IDE: PyCharm Community Edition 3.1.1
Python: 2.7.6
I using DDT for test parameterization http://ddt.readthedocs.org/en/latest/example.html
I want to choose and run parameterized test method from test class in PyCharm -> see example:
from unittest import TestCase
from ddt import ddt, data
#ddt
class Test_parameterized(TestCase):
def test_print_value(self):
print 10
self.assertIsNotNone(10)
#data(10, 20, 30, 40)
def test_print_value_parametrized(self, value):
print value
self.assertIsNotNone(value)
When I navigate to the first test method test_print_value in code and hit ctrl+Shift+F10 (or use Run Unittest test_print... option from context menu)
then test is executed.
When I try the same with parameterized test I get error:
Test framework quit unexpectedly
And output contains:
/usr/bin/python2 /home/s/App/pycharm-community-3.1.1/helpers/pycharm/utrunner.py
/home/s/Documents/Py/first/fib/test_parametrized.py::Test_parameterized::test_print_value_parametrized true
Testing started at 10:35 AM ...
Traceback (most recent call last):
File "/home/s/App/pycharm-community-3.1.1/helpers/pycharm/utrunner.py", line 148, in <module>
testLoader.makeTest(getattr(testCaseClass, a[2]), testCaseClass))
AttributeError: 'TestLoader' object has no attribute 'makeTest'
Process finished with exit code 1
However when I run all tests in class (by navigating to test class name in code and using mentioned run test option) all parameterized and non parameterized tests are executed together without errors.
The problem is how to independently run prameterized method from the test class - workaround is putting one parameterized test per test class but it is rather messy solution.
Actually this is issue in PyCharm utrunner.py who runs unittests. If you are using DDT there is a wrapper #ddt and #data - it is responsible for creating separate tests for each data entry. In the background these tests have different names e.g.
#ddt
class MyTestClass(unittest.TestCase):
#data(1, 2)
def test_print(self, command):
print command
This would create tests named:
- test_print_1_1
- test_print_2_2
When you try to run one test from the class (Right Click -> Run 'Unittest test_print') PyCharm has a problem to load your tests print_1_1, print_2_2 as it is trying to load test_print test.
When you look at the code of utrunner.py:
if a[1] == "":
# test function, not method
all.addTest(testLoader.makeTest(getattr(module, a[2])))
else:
testCaseClass = getattr(module, a[1])
try:
all.addTest(testCaseClass(a[2]))
except:
# class is not a testcase inheritor
all.addTest(
testLoader.makeTest(getattr(testCaseClass, a[2]), testCaseClass))
and you will debug it you see that issue.
Ok.
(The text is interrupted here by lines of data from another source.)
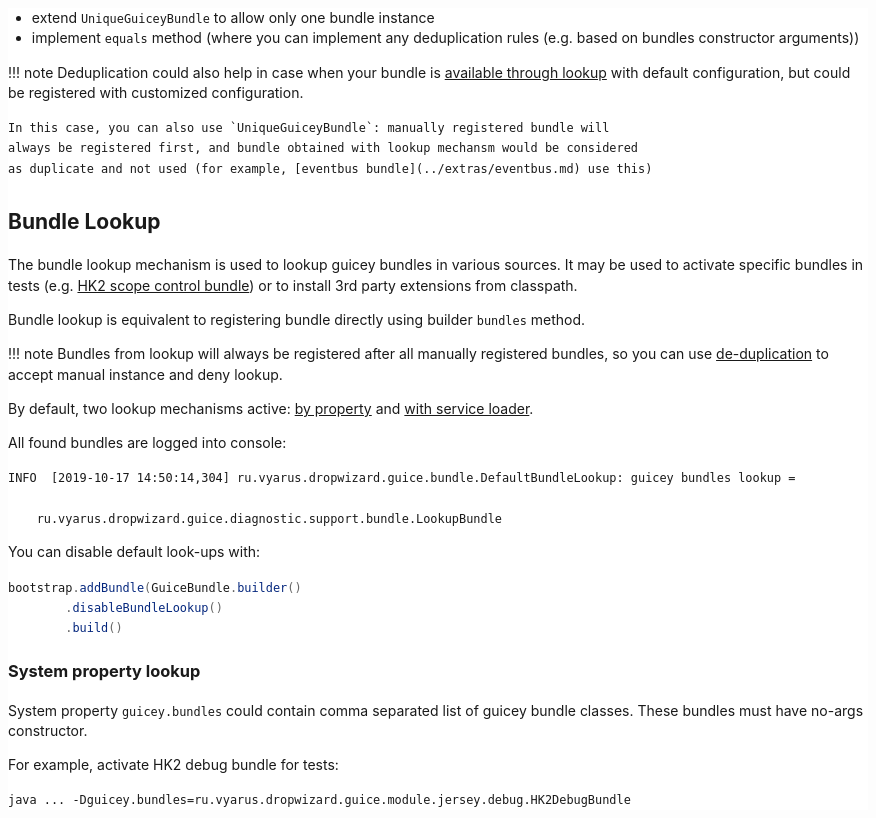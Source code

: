 * extend `UniqueGuiceyBundle` to allow only one bundle instance
* implement `equals` method (where you can implement any deduplication rules (e.g. based on bundles constructor arguments))

!!! note
    Deduplication could also help in case when your bundle is [available through lookup](#bundle-lookup)
    with default configuration, but could be registered with customized configuration.
    
    In this case, you can also use `UniqueGuiceyBundle`: manually registered bundle will 
    always be registered first, and bundle obtained with lookup mechansm would be considered 
    as duplicate and not used (for example, [eventbus bundle](../extras/eventbus.md) use this)

## Bundle Lookup

The bundle lookup mechanism is used to lookup guicey bundles in various sources. It may be used to activate specific bundles
in tests (e.g. [HK2 scope control bundle](hk2.md#hk2-scope-debug)) or to install 3rd party extensions from classpath.

Bundle lookup is equivalent to registering bundle directly using builder `bundles` method.

!!! note
    Bundles from lookup will always be registered after all manually registered bundles,
    so you can use [de-duplication](deduplication.md) to accept manual instance and deny lookup. 

By default, two lookup mechanisms active: [by property](#system-property-lookup) and 
[with service loader](#service-loader-lookup). 

All found bundles are logged into console:

``` 
INFO  [2019-10-17 14:50:14,304] ru.vyarus.dropwizard.guice.bundle.DefaultBundleLookup: guicey bundles lookup =

    ru.vyarus.dropwizard.guice.diagnostic.support.bundle.LookupBundle
```

You can disable default look-ups with:

```java
bootstrap.addBundle(GuiceBundle.builder()
        .disableBundleLookup()
        .build()
```

### System property lookup

System property `guicey.bundles` could contain comma separated list of guicey bundle classes. These bundles 
must have no-args constructor.

For example, activate HK2 debug bundle for tests:

```
java ... -Dguicey.bundles=ru.vyarus.dropwizard.guice.module.jersey.debug.HK2DebugBundle
```
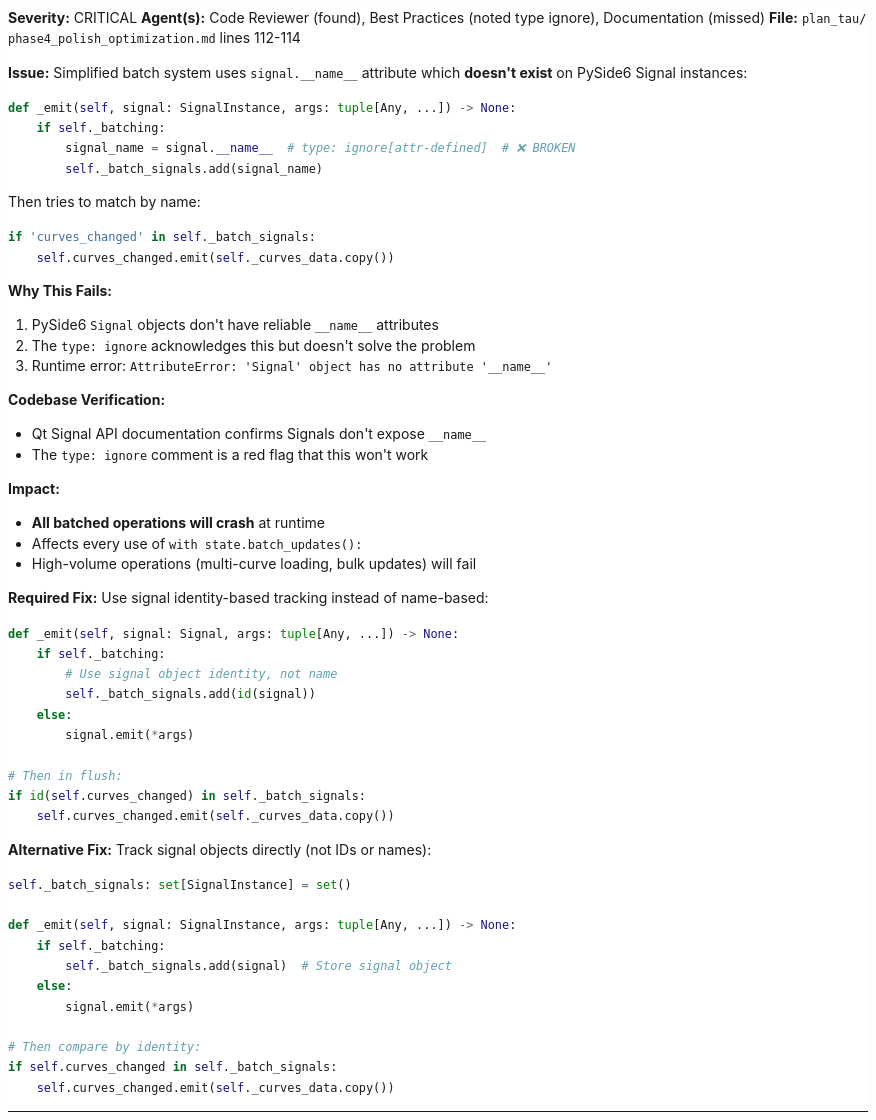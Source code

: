 **Severity:** CRITICAL
**Agent(s):** Code Reviewer (found), Best Practices (noted type ignore), Documentation (missed)
**File:** `plan_tau/phase4_polish_optimization.md` lines 112-114

**Issue:**
Simplified batch system uses `signal.__name__` attribute which **doesn't exist** on PySide6 Signal instances:

```python
def _emit(self, signal: SignalInstance, args: tuple[Any, ...]) -> None:
    if self._batching:
        signal_name = signal.__name__  # type: ignore[attr-defined]  # ❌ BROKEN
        self._batch_signals.add(signal_name)
```

Then tries to match by name:
```python
if 'curves_changed' in self._batch_signals:
    self.curves_changed.emit(self._curves_data.copy())
```

**Why This Fails:**
1. PySide6 `Signal` objects don't have reliable `__name__` attributes
2. The `type: ignore` acknowledges this but doesn't solve the problem
3. Runtime error: `AttributeError: 'Signal' object has no attribute '__name__'`

**Codebase Verification:**
- Qt Signal API documentation confirms Signals don't expose `__name__`
- The `type: ignore` comment is a red flag that this won't work

**Impact:**
- **All batched operations will crash** at runtime
- Affects every use of `with state.batch_updates():`
- High-volume operations (multi-curve loading, bulk updates) will fail

**Required Fix:**
Use signal identity-based tracking instead of name-based:

```python
def _emit(self, signal: Signal, args: tuple[Any, ...]) -> None:
    if self._batching:
        # Use signal object identity, not name
        self._batch_signals.add(id(signal))
    else:
        signal.emit(*args)

# Then in flush:
if id(self.curves_changed) in self._batch_signals:
    self.curves_changed.emit(self._curves_data.copy())
```

**Alternative Fix:**
Track signal objects directly (not IDs or names):

```python
self._batch_signals: set[SignalInstance] = set()

def _emit(self, signal: SignalInstance, args: tuple[Any, ...]) -> None:
    if self._batching:
        self._batch_signals.add(signal)  # Store signal object
    else:
        signal.emit(*args)

# Then compare by identity:
if self.curves_changed in self._batch_signals:
    self.curves_changed.emit(self._curves_data.copy())
```

---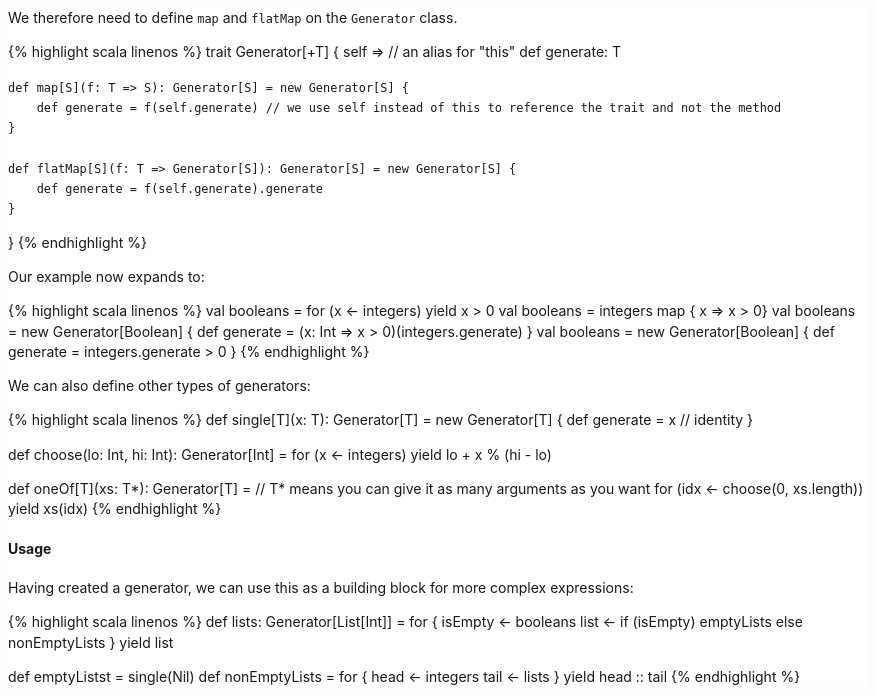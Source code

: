 We therefore need to define `map` and `flatMap` on the `Generator` class.

{% highlight scala linenos %}
trait Generator[+T] {
    self => // an alias for "this"
    def generate: T

    def map[S](f: T => S): Generator[S] = new Generator[S] {
        def generate = f(self.generate) // we use self instead of this to reference the trait and not the method
    }

    def flatMap[S](f: T => Generator[S]): Generator[S] = new Generator[S] {
        def generate = f(self.generate).generate
    }
}
{% endhighlight %}

Our example now expands to:

{% highlight scala linenos %}
val booleans = for (x <- integers) yield x > 0
val booleans = integers map { x => x > 0}
val booleans = new Generator[Boolean] {
    def generate = (x: Int => x > 0)(integers.generate)
}
val booleans = new Generator[Boolean] {
    def generate = integers.generate > 0
}
{% endhighlight %}

We can also define other types of generators:

{% highlight scala linenos %}
def single[T](x: T): Generator[T] = new Generator[T] {
    def generate = x // identity
}

def choose(lo: Int, hi: Int): Generator[Int] =
    for (x <- integers) yield lo + x % (hi - lo)

def oneOf[T](xs: T*): Generator[T] = // T* means you can give it as many arguments as you want
    for (idx <- choose(0, xs.length)) yield xs(idx)
{% endhighlight %}

#### Usage
Having created a generator, we can use this as a building block for more complex expressions:

{% highlight scala linenos %}
def lists: Generator[List[Int]] = for {
    isEmpty <- booleans
    list <- if (isEmpty) emptyLists else nonEmptyLists
} yield list

def emptyListst = single(Nil)
def nonEmptyLists = for {
    head <- integers
    tail <- lists
} yield head :: tail
{% endhighlight %}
So my fix for that is to load proper tests from the class. It is just a workaround and it is not perfect, however as DDT is adding a TestCase as another method to the class it is hard to find a different way to detect right test cases than comparing by string. So instead of:
try:
all.addTest(testCaseClass(a[2]))
you can try to use:
try:
all_tests = testLoader.getTestCaseNames(getattr(module, a[1]))
for test in all_tests:
if test.startswith(a[2]):
if test.split(a[2])[1][1].isdigit():
all.addTest(testLoader.loadTestsFromName(test, getattr(module,a[1])))
Checking if digit is found after the main name is a workaround to exclude similar test cases:
test_print
test_print_another_case
But of course it would not exclude cases:
test_if_prints_1
test_if_prints_2
So in the worst case, if we haven't got a good name convention we will run similar tests, but in most cases it should just work for you.
When I ran into this error, it was because I had implemented an init function as follows:
def __init__(self):
super(ClassInheritingTestCase, self).__init__()
When I changed it to the following, it worked properly:
def __init__(self, *args, **kwargs):
super(ClassInheritingTestCase, self).__init__(*args, **kwargs)
The problem was caused by me not propagating the *args and **kwargs through properly.